几十年来,葡萄糖一直被认为是肿瘤生长的驱动力。然而,研究表明,一些肿瘤在代谢上转向谷氨酰胺分解。放射性标记的谷氨酰胺衍生物的开发可以成为可视化这些肿瘤的有用的分子成像工具。我们通过开发两种新型探针,即[F]氟苯谷氨酰胺和[F]氟联苯谷氨酰胺,详细阐述了谷氨酰胺衍生的 PET 示踪剂。
使用我们最近报道的基于钌的直接芳基氟化方法,用氟-18 标记这两种示踪剂。在人 PC-3 和大鼠 F98 细胞系中进行[H]谷氨酰胺抑制实验评估其亲和力。使用小鼠 PC-3 和大鼠 F98 肿瘤模型测试[F]氟苯谷氨酰胺和[F]氟联苯谷氨酰胺的成像潜力。
两种示踪剂的放射合成均成功,总非衰变校正产率分别为 18.46±4.18%(n=10)([F]氟苯谷氨酰胺)和 8.05±3.25%(n=5)([F]氟联苯谷氨酰胺)。体外抑制实验表明,氟苯谷氨酰胺和氟联苯谷氨酰胺对人 ASCT-2 转运体具有中等和低亲和力。这两种化合物对大鼠 ASCT-2 转运体的亲和力较低。这些结果得到了体内实验的支持,即两种示踪剂在 F98 大鼠异种移植中的摄取量较低,[F]FBPG 在小鼠 PC-3 异种移植中的摄取量较低,[F]FPG 在 PC-3 肿瘤中的摄取量适中。

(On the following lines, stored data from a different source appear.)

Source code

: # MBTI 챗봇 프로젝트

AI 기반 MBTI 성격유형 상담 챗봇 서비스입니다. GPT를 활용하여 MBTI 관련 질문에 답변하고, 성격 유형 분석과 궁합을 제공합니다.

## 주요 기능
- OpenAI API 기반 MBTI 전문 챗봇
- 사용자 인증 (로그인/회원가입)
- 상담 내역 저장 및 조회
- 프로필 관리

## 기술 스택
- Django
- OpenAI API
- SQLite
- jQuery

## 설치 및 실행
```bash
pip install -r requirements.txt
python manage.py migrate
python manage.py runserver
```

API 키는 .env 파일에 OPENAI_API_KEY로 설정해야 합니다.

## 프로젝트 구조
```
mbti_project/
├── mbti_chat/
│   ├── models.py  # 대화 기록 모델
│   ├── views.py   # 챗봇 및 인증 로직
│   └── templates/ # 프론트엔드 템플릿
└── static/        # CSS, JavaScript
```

我们研究了两种新型 PET 放射性示踪剂[F]FPG 和[F]FBPG 的成像潜力。[F]FPG 是首例用苯基衍生的谷氨酰胺放射性示踪剂,这使得进一步衍生苯基以提高亲和力和成像质量成为可能。我们假设通过优化芳环的取代基来提高[F]FPG 的亲和力,可以得到一种高质量的基于谷氨酰胺的 PET 放射性示踪剂。
我们在此报告了两种新型的基于谷氨酰胺的 PET 示踪剂。这些示踪剂用氟-18 标记在芳基上,从而防止了体内脱氟,这可能会发生在带有烷基标记的示踪剂(如(2S,4R)4-[F]氟谷氨酰胺)中。[F]FPG 在体内显示出明确的肿瘤摄取,没有体内脱氟,并且具有简单的生产过程。我们相信,这种示踪剂是开发高质量示踪剂的良好起点,可用于临床可视化谷氨酰胺转运。